RECORDS FOR THE TASK section start
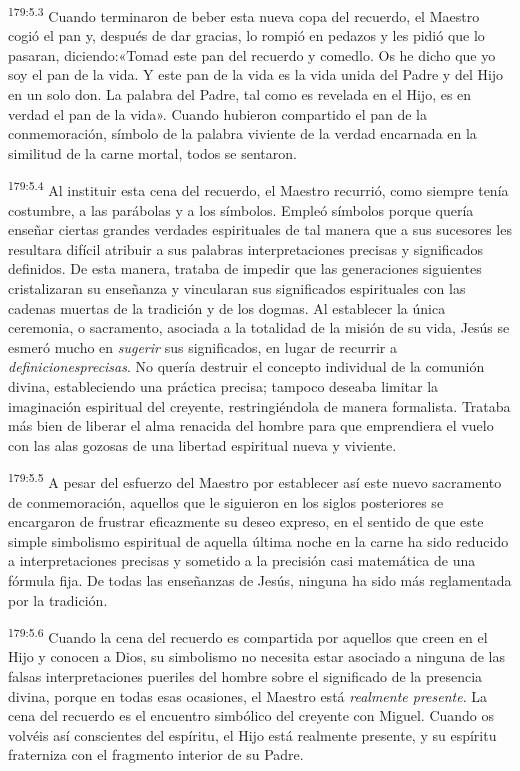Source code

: \par 
\textsuperscript{179:5.3} Cuando terminaron de beber esta nueva copa del recuerdo, el Maestro cogió el pan y, después de dar gracias, lo rompió en pedazos y les pidió que lo pasaran, diciendo:«Tomad este pan del recuerdo y comedlo. Os he dicho que yo soy el pan de la vida. Y este pan de la vida es la vida unida del Padre y del Hijo en un solo don. La palabra del Padre, tal como es revelada en el Hijo, es en verdad el pan de la vida». Cuando hubieron compartido el pan de la conmemoración, símbolo de la palabra viviente de la verdad encarnada en la similitud de la carne mortal, todos se sentaron.

\par 
\textsuperscript{179:5.4} Al instituir esta cena del recuerdo, el Maestro recurrió, como siempre tenía costumbre, a las parábolas y a los símbolos. Empleó símbolos porque quería enseñar ciertas grandes verdades espirituales de tal manera que a sus sucesores les resultara difícil atribuir a sus palabras interpretaciones precisas y significados definidos. De esta manera, trataba de impedir que las generaciones siguientes cristalizaran su enseñanza y vincularan sus significados espirituales con las cadenas muertas de la tradición y de los dogmas. Al establecer la única ceremonia, o sacramento, asociada a la totalidad de la misión de su vida, Jesús se esmeró mucho en \textit{sugerir} sus significados, en lugar de recurrir a \textit{definicionesprecisas}. No quería destruir el concepto individual de la comunión divina, estableciendo una práctica precisa; tampoco deseaba limitar la imaginación espiritual del creyente, restringiéndola de manera formalista. Trataba más bien de liberar el alma renacida del hombre para que emprendiera el vuelo con las alas gozosas de una libertad espiritual nueva y viviente.

\par 
\textsuperscript{179:5.5} A pesar del esfuerzo del Maestro por establecer así este nuevo sacramento de conmemoración, aquellos que le siguieron en los siglos posteriores se encargaron de frustrar eficazmente su deseo expreso, en el sentido de que este simple simbolismo espiritual de aquella última noche en la carne ha sido reducido a interpretaciones precisas y sometido a la precisión casi matemática de una fórmula fija. De todas las enseñanzas de Jesús, ninguna ha sido más reglamentada por la tradición.

\par 
\textsuperscript{179:5.6} Cuando la cena del recuerdo es compartida por aquellos que creen en el Hijo y conocen a Dios, su simbolismo no necesita estar asociado a ninguna de las falsas interpretaciones pueriles del hombre sobre el significado de la presencia divina, porque en todas esas ocasiones, el Maestro está \textit{realmente presente}. La cena del recuerdo es el encuentro simbólico del creyente con Miguel. Cuando os volvéis así conscientes del espíritu, el Hijo está realmente presente, y su espíritu fraterniza con el fragmento interior de su Padre.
RECORDS FOR THE TASK section end
*TASK DESCRIPTION*: For each line in the data that holds "simbolismo", add one to a count, then report that count alone.

*YOUR RESPONSE*: 2